I think two things were interesting. First that it was indeed that professional women had less time, but it was also interesting that everybody below the top 15% really did have more leisure time, so I guess you can say that’s one good thing that’s been happening. You know back in the 19th century the poorer you were the more working hours you put in, and now it seems like people who are less well paid at least have a bit more leisure.

And I think the answer to that is in a way, it’s two things. First, although professional women and professional men, they both work hard, although they’ve outsourced a lot, at the end of the day there are some things you can’t outsource. And so if one of you is not at home it is going to be something you have to deal with when you get back and you can’t just pay someone to do it. The other reason comes back to the thing that sort of is the reason I think that inequality is going to go on being an issue and social mobility is going to continue to be an issue. What is really dramatically increasing is time spent with children — not sort of just having children run around the house, but actually doing things with them — and I was really struck by that. Because there’s this debate: Do we parent intensively or is it that there are these professional parents who come home and barely see their kids. And it seems the answer is very clear: Even though we work very hard, we in fact come home and parent crazily intensively.

And I think that has very much to do with globalization and the speed of economic change, and the fact that successful and privileged parents are able to do huge amounts for their children, and are determined to do so, but also seriously worry that if they don’t their kids are going to be downwardly mobile. That it’s a really tough world out there, and there’s competition from outside the country in a way that there wasn’t in the past. I don’t think it’s guilt, I think it’s anxiety. I think it’s linked to the determination of the parents that the next elite is made up of their kids and not other people’s. They don’t like to admit that to themselves.
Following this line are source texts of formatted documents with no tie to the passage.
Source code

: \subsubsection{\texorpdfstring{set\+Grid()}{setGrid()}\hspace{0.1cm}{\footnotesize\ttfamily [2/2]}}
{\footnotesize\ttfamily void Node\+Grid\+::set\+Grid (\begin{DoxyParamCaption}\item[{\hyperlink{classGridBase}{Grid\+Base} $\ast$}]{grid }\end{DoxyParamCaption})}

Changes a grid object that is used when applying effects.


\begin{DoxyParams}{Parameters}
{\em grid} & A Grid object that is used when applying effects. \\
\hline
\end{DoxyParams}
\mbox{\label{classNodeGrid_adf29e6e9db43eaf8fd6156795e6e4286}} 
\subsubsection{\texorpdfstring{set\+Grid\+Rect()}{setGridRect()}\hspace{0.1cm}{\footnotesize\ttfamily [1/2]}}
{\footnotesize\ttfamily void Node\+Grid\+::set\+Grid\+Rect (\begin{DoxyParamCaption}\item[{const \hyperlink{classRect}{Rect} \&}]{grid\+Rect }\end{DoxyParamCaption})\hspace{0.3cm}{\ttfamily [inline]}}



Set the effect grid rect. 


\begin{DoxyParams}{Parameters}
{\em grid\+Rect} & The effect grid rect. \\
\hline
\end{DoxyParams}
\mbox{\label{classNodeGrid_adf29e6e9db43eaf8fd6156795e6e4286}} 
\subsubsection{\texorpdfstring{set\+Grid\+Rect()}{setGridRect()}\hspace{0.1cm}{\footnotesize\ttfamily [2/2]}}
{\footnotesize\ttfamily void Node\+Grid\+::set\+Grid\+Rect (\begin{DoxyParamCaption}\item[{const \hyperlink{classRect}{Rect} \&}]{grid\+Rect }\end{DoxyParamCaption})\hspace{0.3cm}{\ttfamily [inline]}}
We all believe in social mobility as long as it doesn’t mean that our kids are going to be downwardly mobile.

And on the Anne-Marie thing, I just disagree with her — for the same reason really. I just think that the reality is in a very, very competitive world that essentially — maybe if everybody could agree together that we’d all stop and restart tomorrow in a civilized way, you could do that. But who is going to be the first to do that? I have a friend who was at one stage a partner in a really top law firm and moved sideways to become an academic, and she was just saying that this was the reality. And you get the deals — or if you’re at a small startup you actually succeed — because when it’s necessary you’re willing to be there.

Anything else you’d like to talk about that we didn’t touch on?

There is one thing which almost nobody touches on: the fact that the great champions of successful girls are very often their fathers, and this is no longer an unusual thing. Everybody I spoke to had a supportive father. You look at the voting behavior of men who have daughters. And the people who are least willing to see women stay home and wait on their husbands are their fathers. And one thing you really see, even in Saudi Arabia, is fathers passing the family business on to the daughter, because the daughter is the one who’s close to them, the daughter is like them, and the men really truly no longer feel, “Oh this isn’t something for girls.”